Community fights to save popular Woolwich pizzeria amid rent row

A community is fighting to save an organic pizza parlour credited with turning an area previously frequented by drug addicts into a thriving hipster hangout.

Vito Marino, 39, launched Rust Bucket Pizza Co in February from a shipping container on a derelict plot near Woolwich town centre.

But a row over rent culminated in the entrepreneur standing on top of the steel box as the landlord attempted to have it moved off his property.

After being talked down by police Mr Marino stood in front of the lorry being used to remove the container and his prized wood-fired oven.

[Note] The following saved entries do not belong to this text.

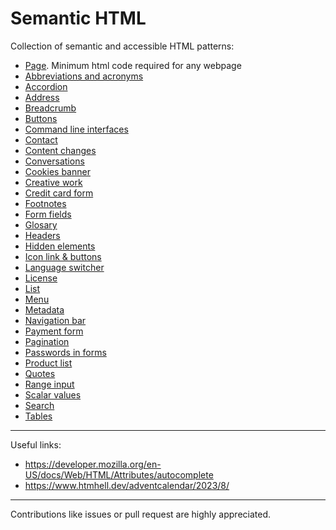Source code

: # Semantic HTML

Collection of semantic and accessible HTML patterns:

- [Page](html/page.md). Minimum html code required for any webpage
- [Abbreviations and acronyms](html/abbreviation.md)
- [Accordion](html/accordion.md)
- [Address](html/address.md)
- [Breadcrumb](html/breadcrumb.md)
- [Buttons](html/buttons.md)
- [Command line interfaces](html/cli.md)
- [Contact](html/contact.md)
- [Content changes](html/content-changes.md)
- [Conversations](html/conversations.md)
- [Cookies banner](html/cookies-banner.md)
- [Creative work](html/creative-work.md)
- [Credit card form](html/credit-card.md)
- [Footnotes](html/footnotes.md)
- [Form fields](html/form-fields.md)
- [Glosary](html/glosary.md)
- [Headers](html/headers.md)
- [Hidden elements](html/hidden-elements.md)
- [Icon link & buttons](html/icon-link.md)
- [Language switcher](html/language-switcher.md)
- [License](html/license.md)
- [List](html/list.md)
- [Menu](html/menu.md)
- [Metadata](html/metadata.md)
- [Navigation bar](html/navbar.md)
- [Payment form](html/payment-form.md)
- [Pagination](html/pagination.md)
- [Passwords in forms](html/passwords-forms.md)
- [Product list](html/product-list.md)
- [Quotes](html/quotes.md)
- [Range input](html/range-input.md)
- [Scalar values](html/scalar-values.md)
- [Search](html/search.md)
- [Tables](html/tables.md)

---

Useful links:

- https://developer.mozilla.org/en-US/docs/Web/HTML/Attributes/autocomplete
- https://www.htmhell.dev/adventcalendar/2023/8/

---

Contributions like issues or pull request are highly appreciated.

Since he was evicted and forced to close the business last month, 700 people have signed a petition to get the business relocated to an adjacent council property.

Mr Marino, from Positano in Italy, said: “When I came here it was all needles and junkies stumbling around the town square. Some of them would beg for free slices and I would give it to them. I genuinely care about them and managed to bring some light into the darkness.”

Of the loyal clientele behind the petition, he said: “We are like a family. The pizzeria brought them all together.

“Now people come from all over Greenwich, Blackheath to get here. I changed a spot for the landlord that was worth nothing. The social impact was so great. He closed the electricity, the water, everything he could, but I could carry on and supply facilities by myself, so lasted another four months.”

Greenwich councillor David Gardner, who is part of the campaign, said: “Rust Bucket Pizza Co transformed a sterile but busy patch of Woolwich town centre. It animated the area, bringing a little outdoor cafe society and great organic pizzas. Rarely has one small street outlet made such a big difference to a whole quarter.”

Andrew Lakka, who owns the plot behind a branch of HSBC, said Mr Marino had misunderstood the initial agreement of rent being five per cent of earnings before £500 and 10 per cent of earnings after.

Mr Lakka said he had offered another conventional rent contract through his lawyer but Mr Marino refused. He added: “I was supportive of Vito and thought he had cracked it. The pizzas were great and had good reviews.”